AIM OF THE TASK
Copy, from the data below, every line that has "parameters" in it.
============
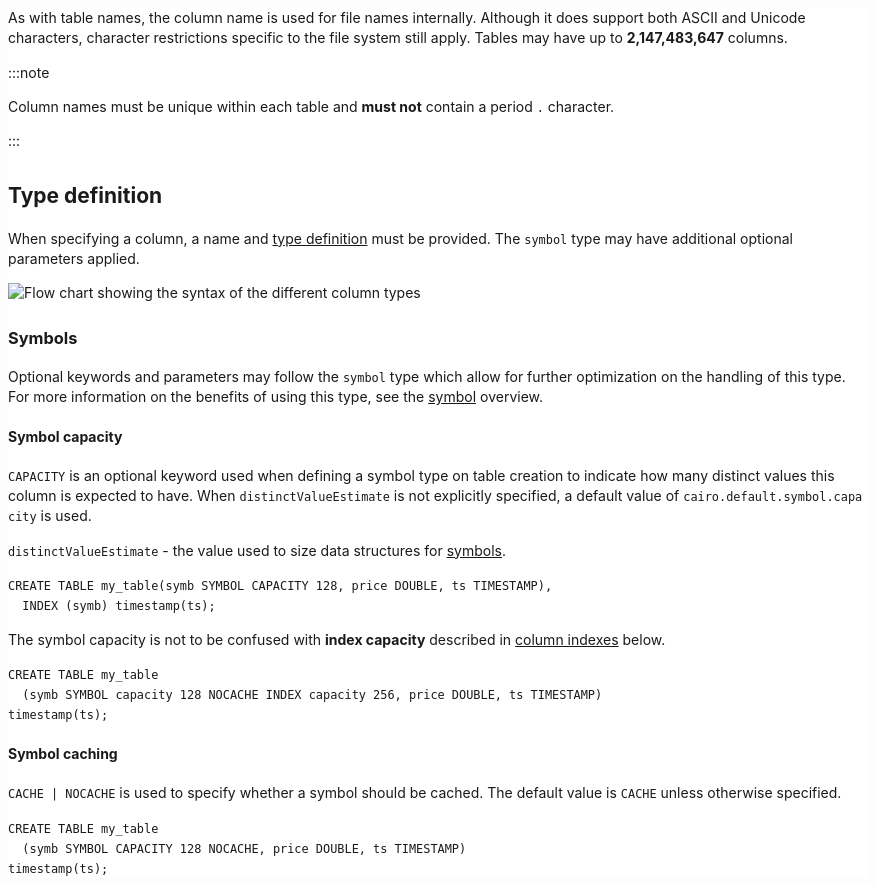 As with table names, the column name is used for file names internally. Although
it does support both ASCII and Unicode characters, character restrictions
specific to the file system still apply. Tables may have up to **2,147,483,647**
columns.

:::note

Column names must be unique within each table and **must not** contain a period
`.` character.

:::

## Type definition

When specifying a column, a name and
[type definition](/docs/reference/sql/datatypes/) must be provided. The `symbol`
type may have additional optional parameters applied.

![Flow chart showing the syntax of the different column types](/img/docs/diagrams/columnTypeDef.svg)

### Symbols

Optional keywords and parameters may follow the `symbol` type which allow for
further optimization on the handling of this type. For more information on the
benefits of using this type, see the [symbol](/docs/concept/symbol/) overview.

#### Symbol capacity

`CAPACITY` is an optional keyword used when defining a symbol type on table
creation to indicate how many distinct values this column is expected to have.
When `distinctValueEstimate` is not explicitly specified, a default value of
`cairo.default.symbol.capacity` is used.

`distinctValueEstimate` - the value used to size data structures for
[symbols](/docs/concept/symbol/).

```questdb-sql
CREATE TABLE my_table(symb SYMBOL CAPACITY 128, price DOUBLE, ts TIMESTAMP),
  INDEX (symb) timestamp(ts);
```

The symbol capacity is not to be confused with **index capacity** described in
[column indexes](#column-indexes) below.

```questdb-sql
CREATE TABLE my_table
  (symb SYMBOL capacity 128 NOCACHE INDEX capacity 256, price DOUBLE, ts TIMESTAMP)
timestamp(ts);
```

#### Symbol caching

`CACHE | NOCACHE` is used to specify whether a symbol should be cached. The
default value is `CACHE` unless otherwise specified.

```questdb-sql
CREATE TABLE my_table
  (symb SYMBOL CAPACITY 128 NOCACHE, price DOUBLE, ts TIMESTAMP)
timestamp(ts);
```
============
TASK ANSWER
type may have additional optional parameters applied.
Optional keywords and parameters may follow the `symbol` type which allow for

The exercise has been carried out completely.